Cycle chic is about NOT adjusting your lifestyle to fit your bike, but owning a bike that fits your lifestyle.

This year I decided I was sick of buying bicycling accessories that changed how I dressed and I abandoned a lot of them.

Now the clothes I wear while commuting are the clothes I wear at work. That's what I really want. I don't want to carry clothes in a bag and then change. I don't want to come to class wearing expensive layers.

And hey, if the Dutch bike now powers the lights, say goodbye to managing a rechargeable battery collection or buying new ones when the lights go out on your way home from work.

You don't have to have a Dutch bike to do all this. And if your lifestyle has changed because of your bike to include new clothing choices and attitudes about sweatiness, and you feel good about that, then so be it. I don't accept that for myself any longer.

 
At 05 October, 2009 02:40, Blogger Jennifer said...

But eventually you do end up adjusting your lifestyle to fit your bike. It's simply not possible to get into seriously into cycling as transportation (or even recreation) without doing such a thing. It requires a completely different approach to transporting yourself, oftimes a lot more planning, and increased amount of attention paid to things like weather and daylight and maybe even local crime. I'm sick of seeing so many people try so hard to deny that bicycling doesn't have to change your lifestyle. If it's not changing your lifestyle, then you're simply not riding often enough to be able to claim that it's part of your lifestyle in the first place.
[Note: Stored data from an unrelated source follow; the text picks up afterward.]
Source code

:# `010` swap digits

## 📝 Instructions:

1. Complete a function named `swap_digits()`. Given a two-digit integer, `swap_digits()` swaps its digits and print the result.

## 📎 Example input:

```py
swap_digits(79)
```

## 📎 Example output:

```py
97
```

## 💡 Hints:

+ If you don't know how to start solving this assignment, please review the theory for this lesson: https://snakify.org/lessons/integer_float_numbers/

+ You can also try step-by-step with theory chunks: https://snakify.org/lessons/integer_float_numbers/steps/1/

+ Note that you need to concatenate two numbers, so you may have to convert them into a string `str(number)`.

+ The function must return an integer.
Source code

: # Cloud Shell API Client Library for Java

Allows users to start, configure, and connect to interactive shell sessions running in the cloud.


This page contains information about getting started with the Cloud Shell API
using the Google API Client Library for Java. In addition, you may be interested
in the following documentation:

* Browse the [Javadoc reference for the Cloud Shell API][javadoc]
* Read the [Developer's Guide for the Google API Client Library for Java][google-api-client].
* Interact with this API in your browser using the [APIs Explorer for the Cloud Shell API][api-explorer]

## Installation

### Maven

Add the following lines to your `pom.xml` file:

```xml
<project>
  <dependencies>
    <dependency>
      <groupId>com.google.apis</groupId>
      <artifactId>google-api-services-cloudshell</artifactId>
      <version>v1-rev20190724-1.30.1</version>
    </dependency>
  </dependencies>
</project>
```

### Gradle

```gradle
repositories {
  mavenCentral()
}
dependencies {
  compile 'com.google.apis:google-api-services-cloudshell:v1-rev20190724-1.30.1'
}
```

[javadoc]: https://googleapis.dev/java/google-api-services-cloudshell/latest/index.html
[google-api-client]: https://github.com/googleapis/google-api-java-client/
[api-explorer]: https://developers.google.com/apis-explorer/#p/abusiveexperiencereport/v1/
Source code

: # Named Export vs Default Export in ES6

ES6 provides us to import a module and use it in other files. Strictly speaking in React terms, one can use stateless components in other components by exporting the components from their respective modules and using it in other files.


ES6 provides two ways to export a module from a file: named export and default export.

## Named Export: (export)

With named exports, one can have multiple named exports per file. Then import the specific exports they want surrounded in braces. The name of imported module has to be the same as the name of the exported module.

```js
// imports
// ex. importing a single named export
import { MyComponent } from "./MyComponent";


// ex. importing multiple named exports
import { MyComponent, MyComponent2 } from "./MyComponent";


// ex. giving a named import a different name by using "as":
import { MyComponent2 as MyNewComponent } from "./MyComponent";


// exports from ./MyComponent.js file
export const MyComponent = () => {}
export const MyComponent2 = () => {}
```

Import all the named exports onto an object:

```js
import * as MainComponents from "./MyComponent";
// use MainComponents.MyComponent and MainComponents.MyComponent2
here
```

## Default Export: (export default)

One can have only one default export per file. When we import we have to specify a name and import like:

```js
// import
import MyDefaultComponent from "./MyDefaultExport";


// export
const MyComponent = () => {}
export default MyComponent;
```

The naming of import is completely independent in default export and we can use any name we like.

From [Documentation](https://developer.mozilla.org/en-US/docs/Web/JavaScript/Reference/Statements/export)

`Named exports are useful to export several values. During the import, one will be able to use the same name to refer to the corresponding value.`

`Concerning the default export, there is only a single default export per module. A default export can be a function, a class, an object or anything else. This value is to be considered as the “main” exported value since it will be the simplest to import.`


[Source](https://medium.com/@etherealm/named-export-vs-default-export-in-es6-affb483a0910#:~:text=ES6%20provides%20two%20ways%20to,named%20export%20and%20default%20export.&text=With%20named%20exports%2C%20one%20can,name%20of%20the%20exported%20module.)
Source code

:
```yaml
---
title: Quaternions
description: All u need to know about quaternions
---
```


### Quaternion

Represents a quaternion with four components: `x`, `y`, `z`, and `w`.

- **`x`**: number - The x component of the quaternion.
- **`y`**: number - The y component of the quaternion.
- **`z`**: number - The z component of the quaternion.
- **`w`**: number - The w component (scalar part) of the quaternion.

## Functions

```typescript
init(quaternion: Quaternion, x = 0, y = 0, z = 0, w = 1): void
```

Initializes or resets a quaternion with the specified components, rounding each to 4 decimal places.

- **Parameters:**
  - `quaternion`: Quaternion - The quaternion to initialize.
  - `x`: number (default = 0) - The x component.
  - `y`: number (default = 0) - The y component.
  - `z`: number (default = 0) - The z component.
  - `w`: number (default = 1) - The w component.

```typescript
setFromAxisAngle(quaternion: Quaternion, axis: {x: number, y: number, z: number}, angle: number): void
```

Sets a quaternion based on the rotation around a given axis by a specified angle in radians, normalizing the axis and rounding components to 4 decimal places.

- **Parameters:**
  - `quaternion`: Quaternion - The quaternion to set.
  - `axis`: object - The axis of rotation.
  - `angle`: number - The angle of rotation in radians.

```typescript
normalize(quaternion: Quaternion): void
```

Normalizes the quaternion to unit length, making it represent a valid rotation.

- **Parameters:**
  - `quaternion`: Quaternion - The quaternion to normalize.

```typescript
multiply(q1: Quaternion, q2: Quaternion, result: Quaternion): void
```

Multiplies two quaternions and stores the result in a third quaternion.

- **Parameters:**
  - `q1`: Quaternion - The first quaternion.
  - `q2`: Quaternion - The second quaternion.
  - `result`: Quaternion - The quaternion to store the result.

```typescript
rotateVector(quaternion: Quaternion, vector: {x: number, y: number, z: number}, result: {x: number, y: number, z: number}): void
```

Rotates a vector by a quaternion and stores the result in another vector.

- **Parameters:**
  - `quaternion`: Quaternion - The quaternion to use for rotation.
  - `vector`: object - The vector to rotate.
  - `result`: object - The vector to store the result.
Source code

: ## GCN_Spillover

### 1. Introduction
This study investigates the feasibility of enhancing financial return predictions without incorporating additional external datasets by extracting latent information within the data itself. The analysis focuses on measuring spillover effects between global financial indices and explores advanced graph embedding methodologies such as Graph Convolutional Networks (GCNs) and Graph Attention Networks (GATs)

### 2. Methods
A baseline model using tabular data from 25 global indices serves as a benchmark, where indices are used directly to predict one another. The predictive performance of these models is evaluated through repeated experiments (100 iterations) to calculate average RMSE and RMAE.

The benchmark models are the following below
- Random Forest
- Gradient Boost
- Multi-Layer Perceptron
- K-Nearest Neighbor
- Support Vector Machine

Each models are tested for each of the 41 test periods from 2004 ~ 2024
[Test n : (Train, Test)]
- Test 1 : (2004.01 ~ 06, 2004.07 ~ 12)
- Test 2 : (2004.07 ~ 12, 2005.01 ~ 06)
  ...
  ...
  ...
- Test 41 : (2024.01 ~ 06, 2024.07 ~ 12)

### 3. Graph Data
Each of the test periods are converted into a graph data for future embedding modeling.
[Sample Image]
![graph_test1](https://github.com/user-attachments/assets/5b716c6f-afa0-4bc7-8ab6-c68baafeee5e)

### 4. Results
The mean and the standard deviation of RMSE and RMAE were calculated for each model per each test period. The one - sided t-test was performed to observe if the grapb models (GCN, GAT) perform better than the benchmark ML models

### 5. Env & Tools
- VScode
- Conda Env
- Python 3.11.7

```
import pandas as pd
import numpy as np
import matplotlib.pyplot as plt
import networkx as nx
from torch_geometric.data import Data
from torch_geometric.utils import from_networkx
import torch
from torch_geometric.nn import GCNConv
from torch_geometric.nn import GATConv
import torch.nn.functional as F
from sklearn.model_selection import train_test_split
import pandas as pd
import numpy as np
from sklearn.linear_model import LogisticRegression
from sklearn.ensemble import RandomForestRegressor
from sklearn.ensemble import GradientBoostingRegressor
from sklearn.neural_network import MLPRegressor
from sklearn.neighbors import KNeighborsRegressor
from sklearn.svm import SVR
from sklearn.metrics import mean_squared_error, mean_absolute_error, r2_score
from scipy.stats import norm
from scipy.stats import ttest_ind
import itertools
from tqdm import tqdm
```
Or maybe I'm just tired of being told over and over and over and over again that myself and the dozens of other women I know who wear pants and sneakers, own helmets and other gear, and are capable of making our own minor repairs because we don't mind getting dirty are actually just the tiny minority of crazy "abnormal" female cyclists in the world. Please pardon us all for being so damned ugly and unfeminine that we're holding back the whole Bicycle Movement.

 
At 05 October, 2009 02:52, Blogger Jennifer said...

I suppose an example is in order: Does the auto industry bend over backwards to convince women that there are plenty of cars out there that aren't too "sporty" or "rugged" but are perfect for driving downtown for coffee, that they don't need all those extra features like power locks or side curtain airbags, and that they shouldn't let themselves feel intimidated by women who know how to change a tire and keep jumper cables in the trunk?

 
At 05 October, 2009 07:57, Blogger Steven Vance said...

"It's simply not possible to get into seriously into cycling as transportation (or even recreation) without doing such a thing. It requires a completely different approach to transporting yourself, oftimes a lot more planning, and increased amount of attention paid to things like weather and daylight and maybe even local crime."

I completely agree.

But the bike you own won't affect your planning or attention to these elements.

 
At 12 October, 2009 16:51, Blogger Yokota Fritz said...

Don't worry about it, Jennifer; You're beautiful no matter how you ride.

The point of the whole "cycle chic" stuff (which I admittedly dig) is to fool^Wencourage those who want to be 'chic' into thinking bike riding can also be fashionable.